If your CTAs aren’t being clicked, you’ll need to make some adjustments to encourage your visitors to take the next step toward becoming customers and click for info.
CTAs are a great spot to experiment with placement, size, style, and language to see what motivates people to click through.
Make an effort to choose colors that stand out yet do not appear obnoxious. Make your CTAs appealing enough to click while remaining valuable and unobtrusive. It’s a balancing game, but with some trial and error, you’ll find the best approach.

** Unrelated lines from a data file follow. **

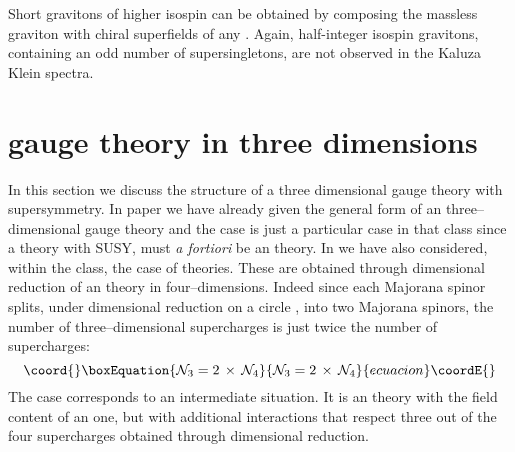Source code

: \documentclass[a4paper,12pt]{article}
\begin{document}
Short gravitons of higher isospin can be obtained by composing
the \coordHE{} massless graviton with chiral superfields of any \coordHE{}.
Again, half-integer isospin gravitons, containing an odd number of
supersingletons, are not observed in the Kaluza Klein spectra.
\section{\coordHE{} gauge theory in three dimensions}\label{N=3gaugetheory}
In this section we discuss the structure of a three dimensional gauge
theory with \coordHE{} supersymmetry. In paper \cite{susp} we
have already given the general form of an \coordHE{}
three--dimensional gauge theory and the \coordHE{} case is just
a particular case in that class since a theory with \coordHE{}
SUSY, must {\it a fortiori} be an \coordHE{} theory.
In \cite{susp} we have also considered, within the \coordHE{}
class, the case of \coordHE{} theories. These are obtained
through dimensional reduction of an \coordHE{} theory in
four--dimensions.
Indeed since each \coordHE{} Majorana spinor splits, under dimensional
reduction on a circle \coordHE{}, into two \coordHE{} Majorana
spinors, the number of three--dimensional supercharges is just twice
the number of \coordHE{} supercharges:
\begin{equation}\coord{}\boxEquation{
  {\cal N}_3 = 2 \, \times \, {\cal N}_4
\label{n34}
}{
  {\cal N}_3 = 2 \, \times \, {\cal N}_4
}{ecuacion}\coordE{}\end{equation}
The \coordHE{} case corresponds to an intermediate situation.
It is an \coordHE{} theory with the field content of an
\coordHE{} one, but with additional \coordHE{} interactions
that respect  three out of the four supercharges obtained through
dimensional reduction.
\end{document}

If your website isn’t converting customers, how will you survive? The conversion rate is a key metric for all businesses, regardless of niche. It reflects how many customers were successfully converted into customers in a given period.
And the conversion rate is determined by the flow of traffic into your website. This is the number of unique users you have on your website in a given period. What’s more, the conversion rate is reported as a percentage.

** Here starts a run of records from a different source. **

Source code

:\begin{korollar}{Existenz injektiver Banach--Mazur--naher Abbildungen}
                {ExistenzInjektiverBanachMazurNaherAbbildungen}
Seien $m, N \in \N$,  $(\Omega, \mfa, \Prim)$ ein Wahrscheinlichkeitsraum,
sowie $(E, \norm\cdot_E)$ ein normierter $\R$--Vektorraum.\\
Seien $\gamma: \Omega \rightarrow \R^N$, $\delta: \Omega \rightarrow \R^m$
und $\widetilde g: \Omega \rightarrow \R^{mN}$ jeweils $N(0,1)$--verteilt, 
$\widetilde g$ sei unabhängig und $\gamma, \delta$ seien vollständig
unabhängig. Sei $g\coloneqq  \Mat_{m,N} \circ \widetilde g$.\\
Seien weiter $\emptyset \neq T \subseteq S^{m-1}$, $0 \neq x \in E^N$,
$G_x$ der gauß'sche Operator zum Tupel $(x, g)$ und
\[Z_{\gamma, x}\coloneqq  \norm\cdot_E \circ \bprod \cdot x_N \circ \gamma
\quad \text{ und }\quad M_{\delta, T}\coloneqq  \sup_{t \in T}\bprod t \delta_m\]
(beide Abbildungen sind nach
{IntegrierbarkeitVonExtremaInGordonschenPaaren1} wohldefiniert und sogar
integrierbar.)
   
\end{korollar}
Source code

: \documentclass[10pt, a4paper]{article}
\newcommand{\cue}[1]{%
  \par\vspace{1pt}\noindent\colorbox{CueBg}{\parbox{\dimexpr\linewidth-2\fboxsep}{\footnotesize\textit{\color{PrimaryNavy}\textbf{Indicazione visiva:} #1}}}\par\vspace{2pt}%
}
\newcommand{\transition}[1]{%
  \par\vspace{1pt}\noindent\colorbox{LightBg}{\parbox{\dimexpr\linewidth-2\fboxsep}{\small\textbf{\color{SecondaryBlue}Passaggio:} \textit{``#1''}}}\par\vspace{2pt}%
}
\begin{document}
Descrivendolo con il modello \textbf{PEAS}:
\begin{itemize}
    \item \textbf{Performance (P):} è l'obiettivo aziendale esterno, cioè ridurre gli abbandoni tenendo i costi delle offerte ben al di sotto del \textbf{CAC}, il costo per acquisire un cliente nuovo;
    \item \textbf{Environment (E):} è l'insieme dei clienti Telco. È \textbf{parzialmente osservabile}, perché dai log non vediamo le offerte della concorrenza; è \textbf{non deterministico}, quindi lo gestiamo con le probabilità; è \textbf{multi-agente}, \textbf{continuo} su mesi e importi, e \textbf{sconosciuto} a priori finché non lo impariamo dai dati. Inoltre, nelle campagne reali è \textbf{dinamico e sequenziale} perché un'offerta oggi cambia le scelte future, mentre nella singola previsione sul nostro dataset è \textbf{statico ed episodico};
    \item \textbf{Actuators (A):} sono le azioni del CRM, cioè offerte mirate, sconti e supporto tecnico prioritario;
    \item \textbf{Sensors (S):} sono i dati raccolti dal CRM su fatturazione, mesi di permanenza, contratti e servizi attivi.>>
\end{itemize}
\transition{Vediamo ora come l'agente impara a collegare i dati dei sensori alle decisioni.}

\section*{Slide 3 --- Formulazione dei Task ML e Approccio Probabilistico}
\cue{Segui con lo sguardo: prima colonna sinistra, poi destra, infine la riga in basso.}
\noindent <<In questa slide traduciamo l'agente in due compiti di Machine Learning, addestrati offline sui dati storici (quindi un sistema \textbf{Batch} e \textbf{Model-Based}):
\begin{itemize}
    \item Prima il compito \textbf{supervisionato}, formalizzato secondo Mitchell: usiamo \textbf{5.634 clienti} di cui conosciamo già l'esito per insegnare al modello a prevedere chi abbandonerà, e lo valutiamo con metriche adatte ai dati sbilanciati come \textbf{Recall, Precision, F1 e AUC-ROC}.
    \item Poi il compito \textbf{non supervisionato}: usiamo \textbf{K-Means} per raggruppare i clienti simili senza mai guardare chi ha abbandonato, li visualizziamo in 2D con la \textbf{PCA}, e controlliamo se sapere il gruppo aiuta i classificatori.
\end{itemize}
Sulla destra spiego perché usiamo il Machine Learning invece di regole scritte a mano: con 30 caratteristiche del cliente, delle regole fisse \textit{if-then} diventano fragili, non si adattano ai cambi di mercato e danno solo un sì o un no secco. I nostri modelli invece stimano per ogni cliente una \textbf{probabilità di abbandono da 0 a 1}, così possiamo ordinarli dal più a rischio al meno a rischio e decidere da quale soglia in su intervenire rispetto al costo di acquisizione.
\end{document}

For example, let’s say that 1,000 users visit your website in a given period. But 1,000 of them complete a purchase. That would mean that of the 1,000, you have 400 conversions. Or 1.4%.
If you can’t convert at least 3.5% of your traffic, you’re not optimizing for the customer’s benefit.
Goals are created by the people who visit your website, and the data collected from your website is an indication of what’s important to the visitor.
You’ll get the most valuable insights into what your visitors value most by looking at where they land within the website:
By simply looking at the navigation bar of your website, you can gauge how many goals your visitors have. Which type of goal should you focus on to make the most of your website?
Number of Pixels Visited
The number of pixels that have been “zoomed in” on your website may not mean much to the first-time visitor. However, when you focus on the details of your website and where visitors spend most of their time, the data tells the story of your site.
Social Media Sharing
Social media is a major driving force for website visitors. But it can be difficult to see what’s working and what’s not.
You may have thought that being present on social media was the critical component of your website’s success. Now you know differently. You should have many social media profiles, and this information can be stored in your Google Analytics account.
This will allow you to keep a detailed inventory of the social media outlets for your website. If you’re putting a lot of effort into optimizing your social media presence, consider using your analytics to take a closer look at the organic reach of each social media platform.
There is no set-in-stone list of metrics that every website must achieve in order to be successful.
However, there are a few metrics that every website owner must at least be aware of to make changes as needed and perform at their highest level.
Impress your audience and make them want to keep coming back for more. Pitch headlines that grab attention. Have interesting content, and be present on social media. Create organic traffic with CTAs.
Stay visible, stay relevant, and you will have traffic and customers.
Travis Dillard is a business consultant and an organizational psychologist based in Arlington, Texas. Passionate about marketing, social networks, and business in general. In his spare time, he writes a lot about new business strategies and digital marketing for DigitalStrategyOne.